The biblical wisdom in the book is not heavy-handed but helpful, I think, in offering context for how the author wants to frame her own healing and what she believes is possible for others.

The most compelling part of the book for me was at the very end. The author includes an entire chapter on tactical approaches to identifying and rooting out the core lies and core fears that plague our own complicated hearts. She offers spiritual insight on the symptoms and hazards of clinging to these core lies. Many of her podcast episodes have addressed these in different forms but I was very grateful to see the full material in written form, almost like a psycho-spiritual instruction manual.

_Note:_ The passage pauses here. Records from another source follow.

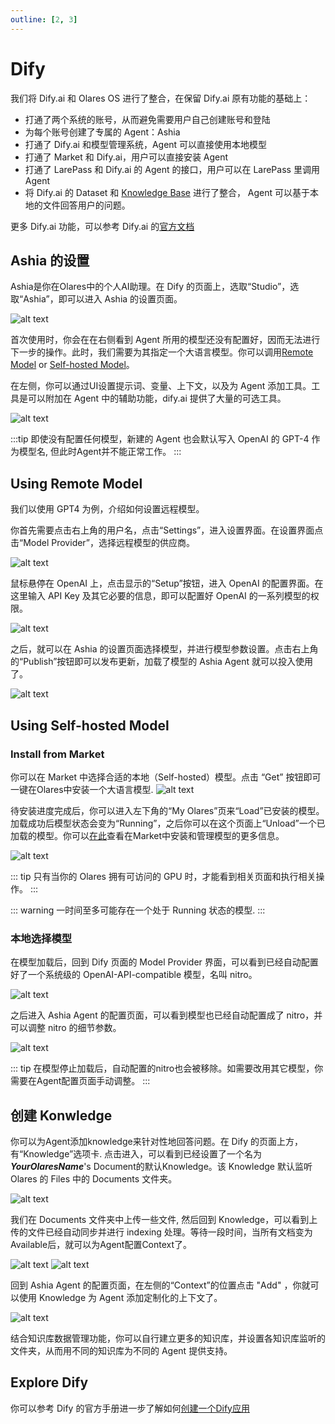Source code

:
 ```yaml
---
outline: [2, 3]
---
```


# Dify

 
我们将 Dify.ai 和 Olares OS 进行了整合，在保留 Dify.ai 原有功能的基础上：

- 打通了两个系统的账号，从而避免需要用户自己创建账号和登陆
- 为每个账号创建了专属的 Agent：Ashia
- 打通了 Dify.ai 和模型管理系统，Agent 可以直接使用本地模型
- 打通了 Market 和 Dify.ai，用户可以直接安装 Agent
- 打通了 LarePass 和 Dify.ai 的 Agent 的接口，用户可以在 LarePass 里调用 Agent
- 将 Dify.ai 的 Dataset 和 [Knowledge Base](../../how-to/olares/settings/knowledge.md) 进行了整合， Agent 可以基于本地的文件回答用户的问题。

更多 Dify.ai 功能，可以参考 Dify.ai 的[官方文档](https://docs.dify.ai/)

## Ashia 的设置

Ashia是你在Olares中的个人AI助理。在 Dify 的页面上，选取“Studio”，选取“Ashia”，即可以进入 Ashia 的设置页面。

![alt text](/images/how-to/olares/dify/01.jpg)

首次使用时，你会在在右侧看到 Agent 所用的模型还没有配置好，因而无法进行下一步的操作。此时，我们需要为其指定一个大语言模型。你可以调用[Remote Model](#using-remote-model) or [Self-hosted Model](#using-self-hosted-model)。


在左侧，你可以通过UI设置提示词、变量、上下文，以及为 Agent 添加工具。工具是可以附加在 Agent 中的辅助功能，dify.ai 提供了大量的可选工具。

![alt text](/images/how-to/olares/dify/02.jpg)

:::tip
即使没有配置任何模型，新建的 Agent 也会默认写入 OpenAI 的 GPT-4 作为模型名, 但此时Agent并不能正常工作。
:::

## Using Remote Model

我们以使用 GPT4 为例，介绍如何设置远程模型。

你首先需要点击右上角的用户名，点击“Settings”，进入设置界面。在设置界面点击“Model Provider”，选择远程模型的供应商。

![alt text](/images/how-to/olares/dify/04.jpg)

鼠标悬停在 OpenAI 上，点击显示的“Setup”按钮，进入 OpenAI 的配置界面。在这里输入 API Key 及其它必要的信息，即可以配置好 OpenAI 的一系列模型的权限。

![alt text](/images/how-to/olares/dify/05.jpg)

之后，就可以在 Ashia 的设置页面选择模型，并进行模型参数设置。点击右上角的“Publish”按钮即可以发布更新，加载了模型的 Ashia Agent 就可以投入使用了。

![alt text](/images/how-to/olares/dify/18.jpg)

## Using Self-hosted Model

### Install from Market

你可以在 Market 中选择合适的本地（Self-hosted）模型。点击 “Get” 按钮即可一键在Olares中安装一个大语言模型. 
![alt text](/images/how-to/olares/dify/08.jpg)

待安装进度完成后，你可以进入左下角的“My Olares”页来“Load”已安装的模型。加载成功后模型状态会变为“Running”，之后你可以在这个页面上“Unload”一个已加载的模型。你可以[在此](../olares/market/index.md#models)查看在Market中安装和管理模型的更多信息。

![alt text](/images/how-to/olares/dify/09.jpg)

::: tip
只有当你的 Olares 拥有可访问的 GPU 时，才能看到相关页面和执行相关操作。
:::

::: warning
一时间至多可能存在一个处于 Running 状态的模型.
:::


### 本地选择模型

在模型加载后，回到 Dify 页面的 Model Provider 界面，可以看到已经自动配置好了一个系统级的 OpenAI-API-compatible 模型，名叫 nitro。

![alt text](/images/how-to/olares/dify/10.jpg)

之后进入 Ashia Agent 的配置页面，可以看到模型也已经自动配置成了 nitro，并可以调整 nitro 的细节参数。

![alt text](/images/how-to/olares/dify/13.jpg)

::: tip
在模型停止加载后，自动配置的nitro也会被移除。如需要改用其它模型，你需要在Agent配置页面手动调整。
:::

## 创建 Konwledge 

你可以为Agent添加knowledge来针对性地回答问题。在 Dify 的页面上方，有“Knowledge”选项卡. 点击进入，可以看到已经设置了一个名为 **_YourOlaresName_**'s Document的默认Knowledge。该 Knowledge 默认监听 Olares 的 Files 中的 Documents 文件夹。

![alt text](/images/how-to/olares/dify/14.jpg)

我们在 Documents 文件夹中上传一些文件, 然后回到 Knowledge，可以看到上传的文件已经自动同步并进行 indexing 处理。等待一段时间，当所有文档变为Available后，就可以为Agent配置Context了。

![alt text](/images/how-to/olares/dify/15.jpg)
![alt text](/images/how-to/olares/dify/16.jpg)

回到 Ashia Agent 的配置页面，在左侧的“Context”的位置点击 "Add" ，你就可以使用 Knowledge 为 Agent 添加定制化的上下文了。

![alt text](/images/how-to/olares/dify/17.jpg)

结合知识库数据管理功能，你可以自行建立更多的知识库，并设置各知识库监听的文件夹，从而用不同的知识库为不同的 Agent 提供支持。

## Explore Dify

你可以参考 Dify 的官方手册进一步了解如何[创建一个Dify应用](https://docs.dify.ai/user-guide/creating-dify-apps/creating-an-application)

I would especially recommend this book to anyone who has fought to have a healthy relationship with a parent or felt enmeshed and unable to establish firm boundaries with a family member. Sarah Mae’s willingness to share her story in a vulnerable, accountable way is as inspiring as it is instructive to all who want to explore the complexity of our hearts.


I received this book as a digital edition courtesy B&H Publishing in exchange for my honest review of the book.